During the more than half a century of existence of the Cyprus problem, a great contradiction has developed in the official policy of the Greek Cypriot side. While negotiating for a federal solution, and while rightly blaming Denktash for the obstacles he put in the way of this prospect, [the Greek Cypriot side] at the same time was constantly cultivating the position that “we will never abandon the Republic of Cyprus”. A reasonable position, at least as long as efforts to resolve the problem continue. Problematic, however, in terms of the impression it creates both within and outside Cyprus. Especially within Cyprus, from the moment the Republic of Cyprus was definitively and irrevocably identified with the Greek Cypriot community.

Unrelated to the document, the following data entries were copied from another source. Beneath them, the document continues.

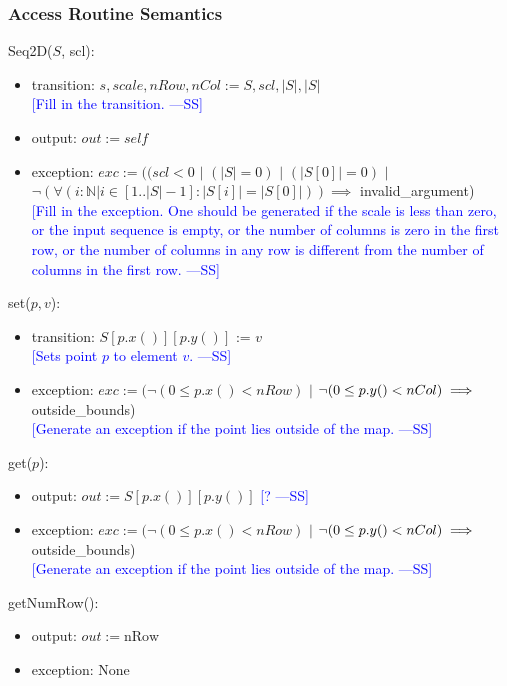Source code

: \documentclass[12pt]{article}
\newcommand{\authornote}[3]{\textcolor{#1}{[#3 ---#2]}}
\newcommand{\authornote}[3]{}
\newcommand{\wss}[1]{\authornote{blue}{SS}{#1}}
\begin{document}
\subsubsection* {Access Routine Semantics}

Seq2D($S$, scl):
\begin{itemize}
\item transition: $s, scale, nRow, nCol := S, scl, |S|, |S|$\\
\wss{Fill in the transition.}
\item output: $\mathit{out} := \mathit{self}$
\item exception: $exc := ((scl < 0$ $|$ $(|S| = 0)$ $|$ $(|S[0]| = 0)$ $|$\\ $\lnot(\forall(i:\mathbb{N}|i\in[1..|S|-1]: |S[i]| = |S[0]|)) \implies$ invalid\_argument)\\
\wss{Fill in the exception.  One should be generated if the
    scale is less than zero, or the input sequence is empty, or the number of
    columns is zero in the first row, or the number of columns in any row is
    different from the number of columns in the first row.}
\end{itemize}

\noindent set($p, v$):
\begin{itemize}
\item transition: $S[p.x()][p.y()]$ := $v$\\
\wss{Sets point $p$ to element $v$.}
\item exception: $exc := (\lnot(0 \leq p.x() < nRow)$ $|$ $\lnot(0 \leq p.y() < nCol)\\ \implies$ outside\_bounds)\\
\wss{Generate an exception if the point lies outside of the
    map.}
\end{itemize}

\noindent get($p$):
\begin{itemize}
\item output: $out := S[p.x()][p.y()]$
\wss{?}
\item exception: $exc := (\lnot(0 \leq p.x() < nRow)$ $|$ $\lnot(0 \leq p.y() < nCol)\\ \implies$ outside\_bounds)\\
\wss{Generate an exception if the point lies outside of the
    map.}
\end{itemize}

\noindent getNumRow():
\begin{itemize}
\item output: $out := \mbox{nRow}$
\item exception: None
\end{itemize}
\end{document}
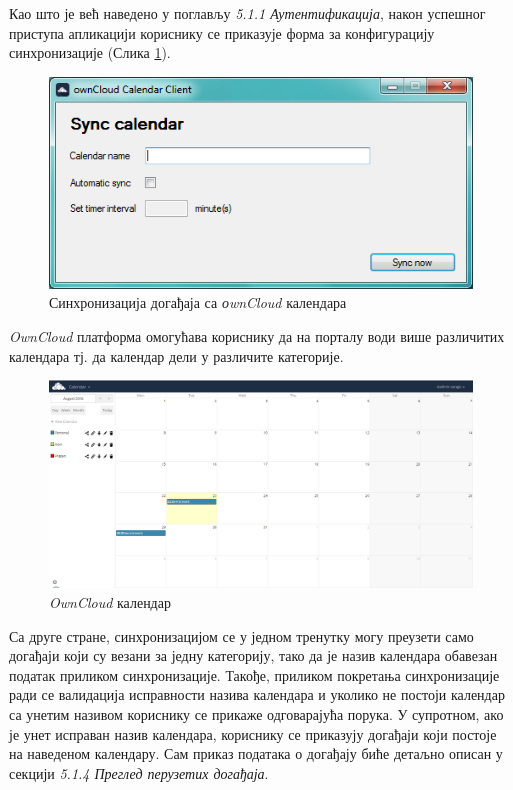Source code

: Као што је већ наведено у поглављу \textit{5.1.1 Аутентификација}, након успешног приступа апликацији кориснику се приказује форма за конфигурацију синхронизације (Слика \ref{fig:sync_calendar}).

\begin{figure}[H]
	\centering
	\includegraphics[scale=0.5]{slike/SyncCalendar.png}
	\caption{Синхронизација догађаја са \textit{оwnCloud} календара}
	\label{fig:sync_calendar}
\end{figure}

\textit{OwnCloud} платформа омогућава кориснику да на порталу води више различитих календара тј. да календар дели у различите категорије. 

\begin{figure}[H]
	\centering
	\includegraphics[scale=0.4]{slike/ownCloudCalendar.png}
	\caption{\textit{OwnCloud} календар}
	\label{fig:own_cloud_calendar}
\end{figure}

Са друге стране, синхронизацијом се у једном тренутку могу преузети само догађаји који су везани за једну категорију, тако да је назив календара обавезан податак приликом синхронизације. Такође, приликом покретања синхронизације ради се валидација исправности назива календара и уколико не постоји календар са унетим називом кориснику се прикаже одговарајућа порука. У супротном, ако је унет исправан назив календара, кориснику се приказују догађаји који постоје на наведеном календару. Сам приказ података о догађају биће детаљно описан у секцији \textit{5.1.4 Преглед перузетих догађаја}.

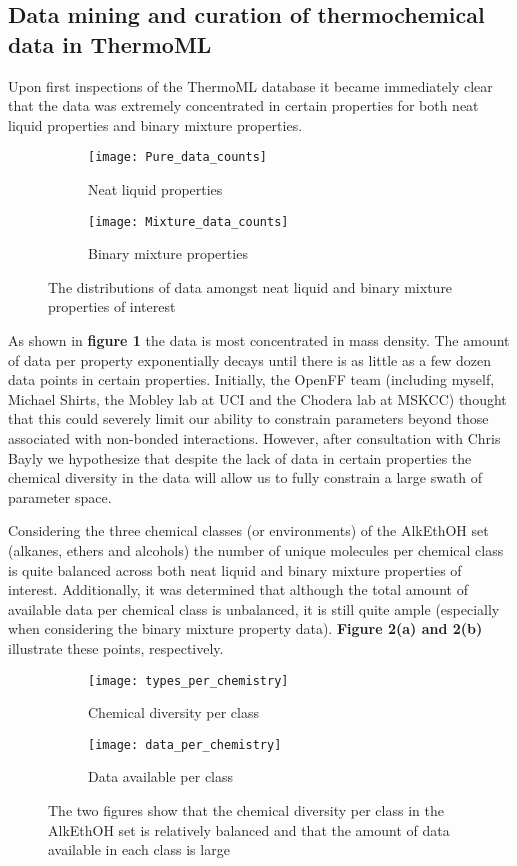 \documentclass[rmp,nofootinbib,superscriptaddress,12pt,tightenlines,notitlepage]{revtex4-1}
\begin{document}
\subsection{Data mining and curation of thermochemical data in ThermoML}
Upon first inspections of the ThermoML database it became immediately clear that the data was extremely concentrated in certain properties for both 
neat liquid properties and binary mixture properties. 
\begin{figure}[h!]
\centering
\begin{subfigure}{.5\textwidth}
  \centering
  \texttt{[image: Pure\_data\_counts]}
  \caption{Neat liquid properties}
  \label{fig:sub1}
\end{subfigure}%
\begin{subfigure}{.5\textwidth}
  \centering
  \texttt{[image: Mixture\_data\_counts]}
  \caption{Binary mixture properties}
  \label{fig:sub2}
\end{subfigure}
\caption{The distributions of data amongst neat liquid and binary mixture properties of interest}
\label{fig:test}
\end{figure}
As shown in \textbf{figure 1} the data is most concentrated in mass density. The amount of data per property exponentially decays
until there is as little as a few dozen data points in certain properties. Initially, the OpenFF team (including myself, Michael Shirts, the 
Mobley lab at UCI and the Chodera lab at MSKCC) thought that this could severely limit our ability to constrain parameters beyond those 
associated with non-bonded interactions. However, after consultation with Chris Bayly we hypothesize that despite the lack of data in certain properties
the chemical diversity in the data will allow us to fully constrain a large swath of parameter space.

Considering the three chemical classes (or environments) of the AlkEthOH set (alkanes, ethers and alcohols) the number of unique molecules per chemical class is quite balanced 
across both neat liquid and binary mixture properties of interest. Additionally, it was determined that although the total amount of available data per chemical class is unbalanced, it is still quite ample (especially when considering the binary mixture property data). \textbf{Figure 2(a) and 2(b)} illustrate these
points, respectively.
\begin{figure}[h!]
\centering
\begin{subfigure}{.5\textwidth}
  \centering
  \texttt{[image: types\_per\_chemistry]}
  \caption{Chemical diversity per class}
  \label{fig:sub1}
\end{subfigure}%
\begin{subfigure}{.5\textwidth}
  \centering
  \texttt{[image: data\_per\_chemistry]}
  \caption{Data available per class}
  \label{fig:sub2}
\end{subfigure}
\caption{The two figures show that the chemical diversity per class in the AlkEthOH set is relatively balanced and that the amount of data available in each class is large}
\label{fig:test}
\end{figure}
\end{document}
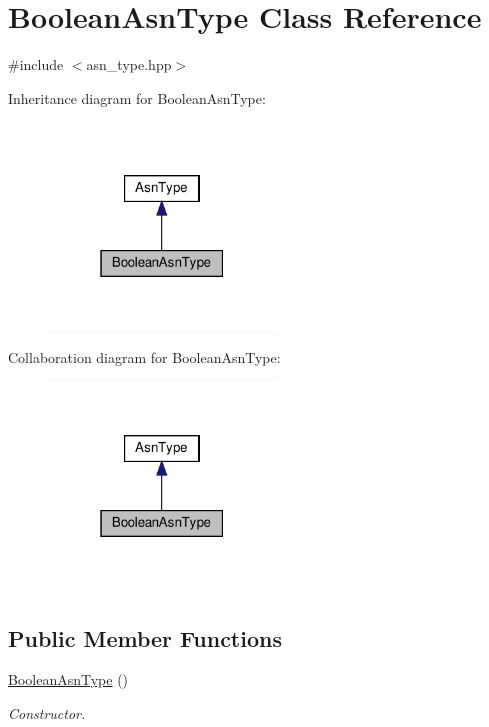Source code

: \hypertarget{classBooleanAsnType}{}\section{Boolean\+Asn\+Type Class Reference}
\label{classBooleanAsnType}


{\ttfamily \#include $<$asn\+\_\+type.\+hpp$>$}



Inheritance diagram for Boolean\+Asn\+Type\+:
\nopagebreak
\begin{figure}[H]
\begin{center}
\leavevmode
\includegraphics[width=171pt]{d3/d01/classBooleanAsnType__inherit__graph}
\end{center}
\end{figure}


Collaboration diagram for Boolean\+Asn\+Type\+:
\nopagebreak
\begin{figure}[H]
\begin{center}
\leavevmode
\includegraphics[width=171pt]{d3/d3e/classBooleanAsnType__coll__graph}
\end{center}
\end{figure}
\subsection*{Public Member Functions}
\begin{DoxyCompactItemize}
\item 
\hyperlink{classBooleanAsnType_af7d54c0e8084031a730aa709d3cf9185}{Boolean\+Asn\+Type} ()
\begin{DoxyCompactList}\small\item\em Constructor. \end{DoxyCompactList}\end{DoxyCompactItemize}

And to avoid any misunderstanding, the aim of all [negotiation] efforts was to transform the Republic of Cyprus into a federal state with the participation of Turkish Cypriots too. In 2004, in the midst of all the turmoil stirred up by the Annan plan, I remember a surprised President Tassos Papadopoulos reacting strongly because the Republic of Cyprus would now be called… “United Republic of Cyprus”! The name given by that plan was perhaps the best name that could have emerged from the negotiations with the other side, which considered and still considers the Republic of Cyprus to be “defunct”. The term “United Republic of Cyprus”, satisfied almost to the fullest degree what we called “transformation” [of the Republic of Cyprus into a federal state].

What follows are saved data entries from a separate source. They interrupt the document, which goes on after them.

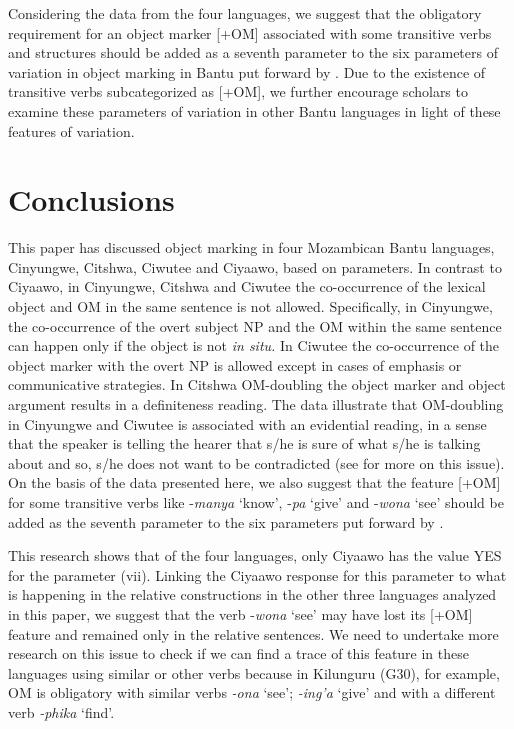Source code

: \documentclass[output=paper]{langscibook}
\begin{document}
Considering the data from the four languages, we suggest that the obligatory requirement for an object marker [+OM] associated with some transitive verbs and structures should be added as a seventh parameter to the six parameters of variation in object marking in Bantu put forward by \citet{MartenKula2012}. Due to the existence of transitive verbs subcategorized as [+OM], we further encourage scholars to examine these parameters of variation in other Bantu languages in light of these features of variation.


\section{Conclusions}\label{sec:ngunga:4}

This paper has discussed object marking in four Mozambican Bantu languages, Cinyungwe, Citshwa, Ciwutee and Ciyaawo, based on  parameters. In contrast to Ciyaawo, in Cinyungwe, Citshwa and Ciwutee the co-occurrence of the lexical object and OM in the same sentence is not allowed. Specifically, in Cinyungwe, the co-occurrence of the overt subject NP and the OM within the same sentence can happen only if the object is not \textit{in situ.} In Ciwutee the co-occurrence of the object marker with the overt NP is allowed except in cases of emphasis or communicative strategies. In Citshwa OM-doubling the object marker and object argument results in a definiteness reading. The data illustrate that OM-doubling in Cinyungwe and Ciwutee is associated with an evidential reading, in a sense that the speaker is telling the hearer that s/he is sure of what s/he is talking about and so, s/he does not want to be contradicted (see \citealt{LippardEtAl2021} for more on this issue). On the basis of the data presented here, we also suggest that the feature [+OM] for some transitive verbs like -\textit{manya} ‘know’, -\textit{pa} ‘give’ and -\textit{wona} ‘see’ should be added as the seventh parameter to the six parameters put forward by \citet{MartenKula2012}. 

This research shows that of the four languages, only Ciyaawo has the value YES for the parameter (vii). Linking the Ciyaawo response for this parameter to what is happening in the relative constructions in the other three languages analyzed in this paper, we suggest that the verb -\textit{wona} ‘see’ may have lost its [+OM] feature and remained only in the relative sentences. We need to undertake more research on this issue to check if we can find a trace of this feature in these languages using similar or other verbs because in Kilunguru (G30), for example, OM is obligatory with similar verbs \textit{{}-ona} ‘see’; \textit{{}-ing’a} ‘give’ and with a different verb \textit{{}-phika} ‘find’. 
\end{document}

Listening to the President of the Republic’s statements after yesterday’s parade, I find once again that the specific contradiction – which is not verbal – continues. “Sixty-three years later, the most valuable thing we have is the Republic of Cyprus. And we will not only protect this Republic of Cyprus but we will strengthen it even further”, said Mr. Christodoulides. And, I repeat, this is a correct position as long as the current situation on the Cyprus problem continues.

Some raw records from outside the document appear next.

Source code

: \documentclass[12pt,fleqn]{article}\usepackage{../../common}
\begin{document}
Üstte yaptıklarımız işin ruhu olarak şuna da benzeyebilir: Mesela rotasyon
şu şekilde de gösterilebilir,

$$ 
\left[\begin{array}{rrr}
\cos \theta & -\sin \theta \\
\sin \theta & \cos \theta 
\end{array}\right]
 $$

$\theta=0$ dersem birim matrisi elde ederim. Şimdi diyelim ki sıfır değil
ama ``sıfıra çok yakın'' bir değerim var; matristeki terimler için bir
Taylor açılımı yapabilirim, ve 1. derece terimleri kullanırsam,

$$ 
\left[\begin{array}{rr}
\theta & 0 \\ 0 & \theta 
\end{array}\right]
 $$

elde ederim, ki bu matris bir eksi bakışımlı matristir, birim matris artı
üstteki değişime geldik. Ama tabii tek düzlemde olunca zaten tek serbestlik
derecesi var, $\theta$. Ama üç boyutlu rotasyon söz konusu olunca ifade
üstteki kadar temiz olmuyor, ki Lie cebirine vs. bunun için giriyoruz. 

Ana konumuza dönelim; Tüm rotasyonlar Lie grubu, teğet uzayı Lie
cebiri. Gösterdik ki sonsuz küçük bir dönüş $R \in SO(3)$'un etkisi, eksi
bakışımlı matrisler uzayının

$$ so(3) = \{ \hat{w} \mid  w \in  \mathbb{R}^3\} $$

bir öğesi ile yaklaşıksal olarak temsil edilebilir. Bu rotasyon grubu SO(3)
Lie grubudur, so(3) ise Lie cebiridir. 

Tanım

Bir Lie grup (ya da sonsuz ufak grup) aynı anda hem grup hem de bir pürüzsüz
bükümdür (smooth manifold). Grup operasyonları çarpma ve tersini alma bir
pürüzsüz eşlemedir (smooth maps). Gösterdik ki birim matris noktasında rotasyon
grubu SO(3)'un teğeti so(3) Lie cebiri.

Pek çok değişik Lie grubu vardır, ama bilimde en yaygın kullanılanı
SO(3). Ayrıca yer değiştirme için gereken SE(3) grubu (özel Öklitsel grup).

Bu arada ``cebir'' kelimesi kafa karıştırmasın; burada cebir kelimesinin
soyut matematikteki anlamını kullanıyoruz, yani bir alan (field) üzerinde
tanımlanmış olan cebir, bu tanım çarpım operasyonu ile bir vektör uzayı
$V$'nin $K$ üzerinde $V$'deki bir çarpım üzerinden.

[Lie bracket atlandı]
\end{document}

I only hope that this increasingly intense political declaration, which has built a “state nationalism” in recent years, does not further consolidate the belief that the Republic of Cyprus is strictly the property of the Greek Cypriot community. Because, that would mean all the good intentions we express for solving the Cyprus problem are nothing more than a disguised acceptance of the current circumstances of occupation.